● WHAT IS BEING ASKED:
Return the data verbatim, without pictures.

*** Opening EXERCISE DATA ***

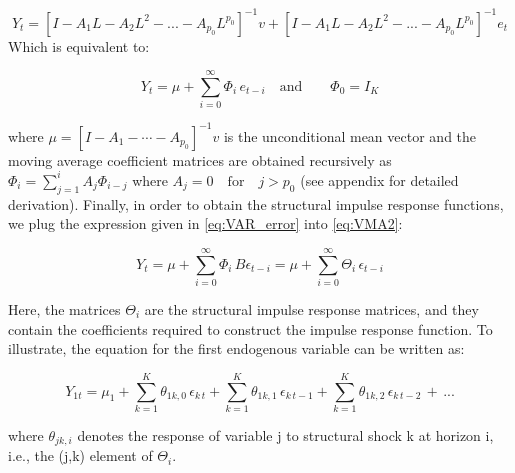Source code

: \documentclass[12pt, a4paper]{article}
\begin{document}
\begin{equation} \label{eq:VMA}
    Y_t = [I-A_1L-A_2L^2-...-A_{p_0}L^{p_0}]^{-1}v + [I-A_1L-A_2L^2-...-A_{p_0}L^{p_0}]^{-1}e_t
\end{equation}
Which is equivalent to: 

\begin{equation} \label{eq:VMA2}
    Y_t = \mu + \sum_{i=0}^{\infty} \Phi_i\,e_{t-i} \quad \text{and} \qquad \Phi_0 = I_K
\end{equation}

where $\mu = [I - A_1 - \cdots - A_{p_0}]^{-1}v$ is the unconditional mean vector and the moving average coefficient matrices are obtained recursively as $\Phi_i = \sum_{j=1}^{i} A_j\Phi_{i-j}$ where $A_j = 0 \quad \text{for} \quad j>p_0$ (see appendix for detailed derivation). Finally, in order to obtain the structural impulse response functions, we plug the expression given in \eqref{eq:VAR_error} into \eqref{eq:VMA2}:

\begin{equation} \label{eq:SVAR}
    Y_t = \mu + \sum_{i=0}^{\infty} \Phi_i\,B\epsilon_{t-i} = \mu + \sum_{i=0}^{\infty} \Theta_i\,\epsilon_{t-i}
\end{equation}

Here, the matrices $\Theta_i$ are the structural impulse response matrices, and they contain the coefficients required to construct the impulse response function. To illustrate, the equation for the first endogenous variable can be written as: 

\begin{equation} \label{eq:SVAR2}
    Y_{1t} = \mu_1 + \sum_{k=1}^{K} \theta_{1k,0} \, \epsilon_{k\,t} + \sum_{k=1}^{K} \theta_{1k,1} \, \epsilon_{k\,t-1} + \sum_{k=1}^{K} \theta_{1k,2} \, \epsilon_{k\,t-2} \, + \, ...
\end{equation} 

where $\theta_{jk,i}$ denotes the response of variable j to structural shock k at horizon i, i.e., the (j,k) element of $\Theta_i$. 
\end{document}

*** Closing EXERCISE DATA ***

● OUTPUT BELOW:
Source code

: \documentclass[12pt, a4paper]{article}
\begin{document}
\begin{equation} \label{eq:VMA}
    Y_t = [I-A_1L-A_2L^2-...-A_{p_0}L^{p_0}]^{-1}v + [I-A_1L-A_2L^2-...-A_{p_0}L^{p_0}]^{-1}e_t
\end{equation}
Which is equivalent to: 

\begin{equation} \label{eq:VMA2}
    Y_t = \mu + \sum_{i=0}^{\infty} \Phi_i\,e_{t-i} \quad \text{and} \qquad \Phi_0 = I_K
\end{equation}

where $\mu = [I - A_1 - \cdots - A_{p_0}]^{-1}v$ is the unconditional mean vector and the moving average coefficient matrices are obtained recursively as $\Phi_i = \sum_{j=1}^{i} A_j\Phi_{i-j}$ where $A_j = 0 \quad \text{for} \quad j>p_0$ (see appendix for detailed derivation). Finally, in order to obtain the structural impulse response functions, we plug the expression given in \eqref{eq:VAR_error} into \eqref{eq:VMA2}:

\begin{equation} \label{eq:SVAR}
    Y_t = \mu + \sum_{i=0}^{\infty} \Phi_i\,B\epsilon_{t-i} = \mu + \sum_{i=0}^{\infty} \Theta_i\,\epsilon_{t-i}
\end{equation}

Here, the matrices $\Theta_i$ are the structural impulse response matrices, and they contain the coefficients required to construct the impulse response function. To illustrate, the equation for the first endogenous variable can be written as: 

\begin{equation} \label{eq:SVAR2}
    Y_{1t} = \mu_1 + \sum_{k=1}^{K} \theta_{1k,0} \, \epsilon_{k\,t} + \sum_{k=1}^{K} \theta_{1k,1} \, \epsilon_{k\,t-1} + \sum_{k=1}^{K} \theta_{1k,2} \, \epsilon_{k\,t-2} \, + \, ...
\end{equation} 

where $\theta_{jk,i}$ denotes the response of variable j to structural shock k at horizon i, i.e., the (j,k) element of $\Theta_i$. 
\end{document}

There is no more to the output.